Patients with nephrotic syndrome (NS) present with edema, proteinuria, hypoalbuminemia, and hyperlipidemia. In children, the most common causes are idiopathic minimal change disease and focal segmental glomerulosclerosis (FSGS). In adults, FSGS and membranous nephropathy (MN) are the most common primary causes. There are numerous secondary causes, including diabetes, amyloidosis, systemic lupus erythematosus, hematologic malignancies, and infections. In addition to confirming the diagnosis of NS by measuring proteinuria and serum albumin and lipid levels, evaluation should assess for secondary causes. In children, most cases are due to minimal change disease, which is responsive to steroid treatment. A glucocorticoid should be prescribed for children younger than 12 years. If the patient improves with steroid treatment, no biopsy is needed. If the patient does not improve, genetic testing and kidney biopsy are warranted to determine the diagnosis. In adults, biopsy typically is indicated for diagnosis, except in patients with positive test results for serum anti-phospholipase A2 receptor antibodies.
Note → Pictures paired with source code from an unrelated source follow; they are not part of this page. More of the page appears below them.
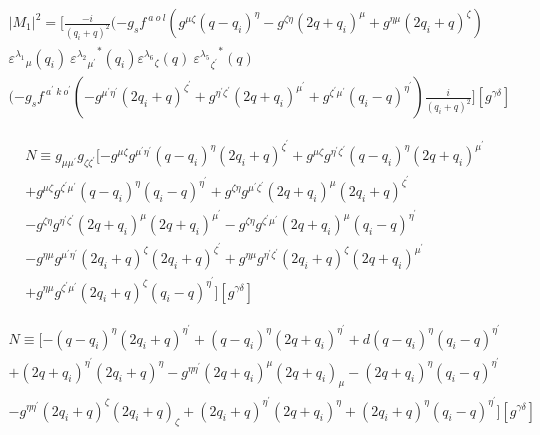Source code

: \begin{equation}
\begin{split}
|M_1|^2=[\frac{-i}{(q_i +q)^2}(-g_s f^{\:a\:o\:l}(g^{{\mu}{\zeta}}(q-q_i)^{\eta}-g^{{\zeta}{\eta}}(2q +q_i)^{\mu}+g^{{\eta}{\mu}}(2q_i +q)^{\zeta})\\
{\varepsilon^{\lambda_1}}_{\mu} (q_i)\:{{\varepsilon^{\lambda_2}}_{{\mu}^{\prime}}}^* (q_i) {\varepsilon^{\lambda_6}}_{\zeta} (q)\:{{\varepsilon^{\lambda_5}}_{{\zeta}^{\prime}}}^* (q)\\
(-g_s f^{\:a^{\prime}\:k\:o^{\prime}}(-g^{{{\mu}^{\prime}}{{\eta}^{\prime}}}(2q_i+q)^{{\zeta}^{\prime}}+g^{{{\eta}^{\prime}}{{\zeta}^{\prime}}}(2q +q_i)^{{\mu}^{\prime}}+g^{{{\zeta}^{\prime}}{{\mu}^{\prime}}}(q_i-q)^{{\eta}^{\prime}})\frac{i}{(q_i +q)^2}][g^{{\gamma}{\delta}}]
\end{split}
\end{equation}

\begin{equation}
\begin{split}
N\equiv g_{{\mu}{{\mu}^{\prime}}} g_{{\zeta}{{\zeta}^{\prime}}}[-g^{{\mu}{\zeta}}g^{{{\mu}^{\prime}}{{\eta}^{\prime}}}(q-q_i)^{{\eta}}(2q_i+q)^{{\zeta}^{\prime}}+g^{{\mu}{\zeta}}g^{{{\eta}^{\prime}}{{\zeta}^{\prime}}}(q-q_i)^{\eta}(2q +q_i)^{{\mu}^{\prime}}\\+g^{{\mu}{\zeta}}g^{{{\zeta}^{\prime}}{{\mu}^{\prime}}}(q-q_i)^{\eta}(q_i -q)^{{\eta}^{\prime}}+g^{{\zeta}{\eta}}g^{{{\mu}^{\prime}}{{\zeta}^{\prime}}}(2q +q_i)^{\mu}(2q_i+q)^{{\zeta}^{\prime}}\\
-g^{{\zeta}{\eta}}g^{{{\eta}^{\prime}}{{\zeta}^{\prime}}}(2q +q_i)^{\mu}(2q +q_i)^{{\mu}^{\prime}}-g^{{\zeta}{\eta}}g^{{{\zeta}^{\prime}}{{\mu}^{\prime}}}(2q +q_i)^{\mu}(q_i -q)^{{\eta}^{\prime}}\\
-g^{{\eta}{\mu}}g^{{{\mu}^{\prime}}{{\eta}^{\prime}}}(2q_i +q)^{\zeta}(2q_i+q)^{{\zeta}^{\prime}}+g^{{\eta}{\mu}}g^{{{\eta}^{\prime}}{{\zeta}^{\prime}}}(2q_i +q)^{\zeta}(2q +q_i)^{{\mu}^{\prime}}\\
+g^{{\eta}{\mu}}g^{{{\zeta}^{\prime}}{{\mu}^{\prime}}}(2q_i +q)^{\zeta}(q_i -q)^{{\eta}^{\prime}}][g^{{\gamma}{\delta}}]
\end{split}
\end{equation}


\begin{equation}
\begin{split}
N\equiv [-(q-q_i)^{{\eta}}(2q_i+q)^{{\eta}^{\prime}}+(q-q_i)^{\eta}(2q +q_i)^{{\eta}^{\prime}}+d(q-q_i)^{\eta}(q_i -q)^{{\eta}^{\prime}}\\+(2q +q_i)^{{\eta}^{\prime}}(2q_i+q)^{{\eta}}
-g^{{\eta}{{\eta}^{\prime}}}(2q +q_i)^{\mu}(2q +q_i)_{{\mu}}-(2q +q_i)^{\eta}(q_i -q)^{{\eta}^{\prime}}\\
-g^{{\eta}{{\eta}^{\prime}}}(2q_i +q)^{\zeta}(2q_i+q)_{{\zeta}}+(2q_i +q)^{{\eta}^{\prime}}(2q +q_i)^{{\eta}}
+(2q_i +q)^{\eta}(q_i -q)^{{\eta}^{\prime}}][g^{{\gamma}{\delta}}]
\end{split}
\end{equation}

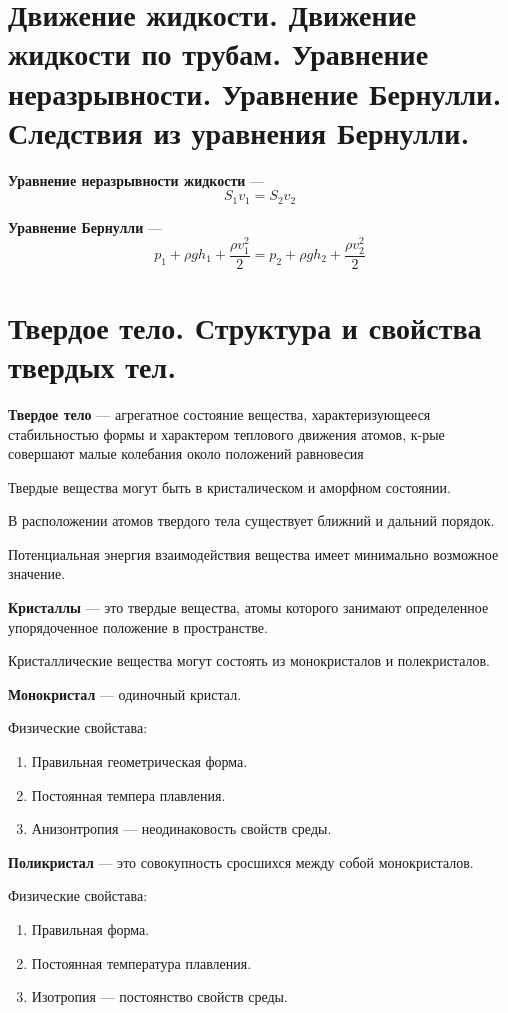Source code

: \documentclass{report}
\begin{document}
\part{Движение жидкости. 
Движение жидкости по трубам. 
Уравнение неразрывности. 
Уравнение Бернулли. 
Следствия из уравнения Бернулли.}

{\bf Уравнение неразрывности жидкости} ---
$$
S_1v_1=S_2v_2
$$

{\bf Уравнение Бернулли} ---
$$
p_1+\rho gh_1+\frac{\rho v_1^2}{2}=p_2+\rho gh_2+\frac{\rho v_2^2}{2}
$$



\part{Твердое тело. 
Структура и свойства твердых тел.}

{\bf Твердое тело} ---
агрегатное состояние вещества, характеризующееся стабильностью формы и характером 
теплового движения атомов, к-рые совершают малые колебания около положений равновесия

Твердые вещества могут быть в кристалическом и аморфном состоянии.

В расположении атомов твердого тела существует ближний и дальний порядок.

Потенциальная энергия взаимодействия вещества имеет минимально возможное значение.

{\bf Кристаллы} ---
это твердые вещества, атомы которого занимают определенное упорядоченное положение в пространстве.

Кристаллические вещества могут состоять из монокристалов и полекристалов.

{\bf Монокристал} ---
одиночный кристал.

Физические свойстава:
\begin{enumerate}
  \item Правильная геометрическая форма.
  \item Постоянная темпера плавления.
  \item Анизонтропия --- неодинаковость свойств среды. 
\end{enumerate}

{\bf Поликристал} ---
это совокупность сросшихся между собой монокристалов.

Физические свойстава:
\begin{enumerate}
  \item Правильная форма.
  \item Постоянная температура плавления.
  \item Изотропия --- постоянство свойств среды.
\end{enumerate}
\end{document}
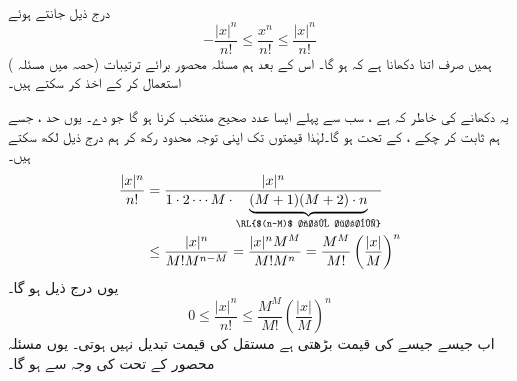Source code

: \\
درج ذیل جانتے ہوئے
\[-\frac{|x|^n}{n!}\le \frac{x^n}{n!}\le \frac{|x|^n}{n!}\]
ہمیں صرف اتنا دکھانا ہے کہ  ہو گا۔ اس کے بعد ہم   مسئلہ محصور برائے  ترتیبات    (حصہ  میں    مسئلہ  )  استعمال کر کے   اخذ کر سکتے ہیں۔

یہ دکھانے کی خاطر کہ  ہے ، سب سے پہلے  ایسا عدد صحیح   منتخب کرنا ہو گا   جو  دے۔  یوں حد  ،   جسے  ہم ثابت کر چکے ، کے تحت  ہو گا۔لہٰذا    قیمتوں تک اپنی توجہ محدود رکھ کر ہم   درج ذیل لکھ سکتے ہیں۔
\begin{align*}
\frac{|x|^n}{n!}&=\frac{|x|^n}{1\cdot 2\cdots M\cdot \underbrace{(M+1)(M+2)\cdot n}_{\text{\RL{$(n-M)$ جزو ضربی}}}}\\
&\le \frac{|x|^n}{M!M^{n-M}}=\frac{|x|^n M^M}{M!M^n}=\frac{M^M}{M!}\left(\frac{|x|}{M}\right)^n
\end{align*}
یوں درج ذیل ہو گا۔
\[0\le \frac{|x|^n}{n!}\le \frac{M^M}{M!}\left(\frac{|x|}{M}\right)^n\]
اب جیسے جیسے  کی قیمت بڑھتی ہے مستقل  کی قیمت تبدیل نہیں ہوتی۔ یوں مسئلہ محصور کے تحت  کی وجہ سے  ہو گا۔
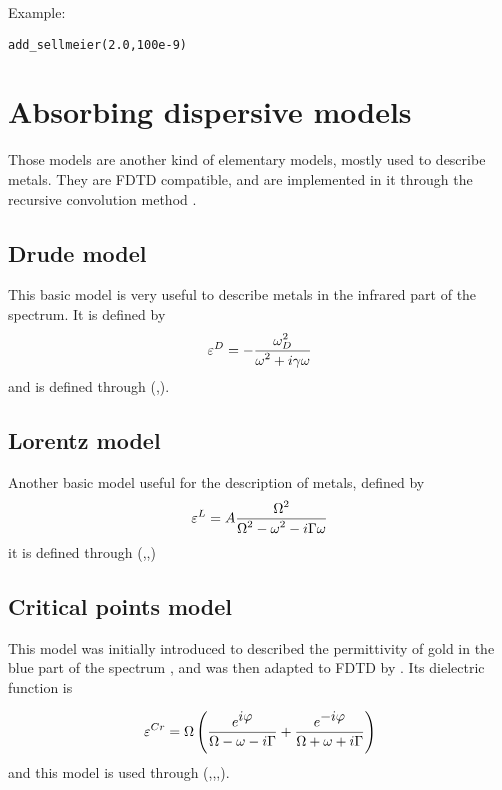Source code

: Example:
\begin{lstlisting}
add_sellmeier(2.0,100e-9)
\end{lstlisting}

\section{Absorbing dispersive models}

	Those models are another kind of elementary models, mostly used to describe metals. They are FDTD compatible, and are implemented in it through the recursive convolution method \cite{Luebbers:90}.
	
\subsection{Drude model}

This basic model is very useful to describe metals in the infrared part of the spectrum. It is defined by
\begin{equation}
\varepsilon^D=-\frac{\displaystyle \omega_D^2}{\displaystyle \omega^2+i\gamma\omega}
\end{equation}
and is defined through (,\lft{$\gamma$}).

\subsection{Lorentz model}

Another basic model useful for the description of metals, defined by
\begin{equation}
\varepsilon^L=A\frac{\displaystyle \Omega^2}{\displaystyle \Omega^2-\omega^2-i\Gamma\omega}
\end{equation}
it is defined through (,\lft{$\Omega$},\lft{$\Gamma$})

\subsection{Critical points model}

This model was initially introduced to described the permittivity of gold in the blue part of the spectrum \cite{Etchegoin:06}, and was then adapted to FDTD by \cite{Vial:07}. Its dielectric function is
	
\begin{equation}
\varepsilon^{Cr}=\Omega\left(\frac{\displaystyle e^{\displaystyle i\varphi}}{\displaystyle \Omega-\omega-i\Gamma}+\frac{\displaystyle e^{\displaystyle -i\varphi}}{\displaystyle \Omega+\omega+i\Gamma}\right)
\end{equation}
and this model is used through (,\lft{$\Omega$},\lft{$\varphi$},\lft{$\Gamma$}).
This is diagnostic of MN. For patients with NS, management of initial and infrequent recurrences involves reduction of proteinuria with glucocorticoids. Frequent recurrences and/or the inability to discontinue glucocorticoids requires alternative therapies. Steroid-resistant NS also requires use of alternative therapies. Long-term NS management includes dietary sodium restriction, edema management, and blood pressure control. Thromboembolism prophylaxis should be considered for patients with NS and high risk of thromboembolism, particularly those with MN.

摘要

肾病综合征(NS)患者表现为水肿、蛋白尿、低白蛋白血症和高脂血症。在儿童中,最常见的病因是特发性微小病变病和局灶节段性肾小球硬化(FSGS)。在成人中,FSGS 和膜性肾病(MN)是最常见的原发性病因。还有许多继发性病因,包括糖尿病、淀粉样变性、系统性红斑狼疮、血液系统恶性肿瘤和感染。除了通过测量蛋白尿和血清白蛋白和脂质水平来确认 NS 的诊断外,评估还应评估继发性病因。在儿童中,大多数病例是由于微小病变病,对类固醇治疗有反应。应给 12 岁以下的儿童开具糖皮质激素。如果患者对类固醇治疗有改善,则无需进行活检。如果患者没有改善,则需要进行基因检测和肾活检以确定诊断。在成人中,除了血清抗磷脂酶 A2 受体抗体检测结果阳性的患者外,通常需要进行活检以明确诊断。这是 MN 的诊断依据。对于 NS 患者,初始和不频繁复发的管理涉及用糖皮质激素减少蛋白尿。频繁复发和/或无法停用糖皮质激素需要替代治疗。类固醇耐药性 NS 也需要使用替代疗法。长期 NS 的管理包括限制饮食中的钠摄入、水肿管理和血压控制。对于有血栓栓塞风险的 NS 患者,尤其是 MN 患者,应考虑进行血栓栓塞预防。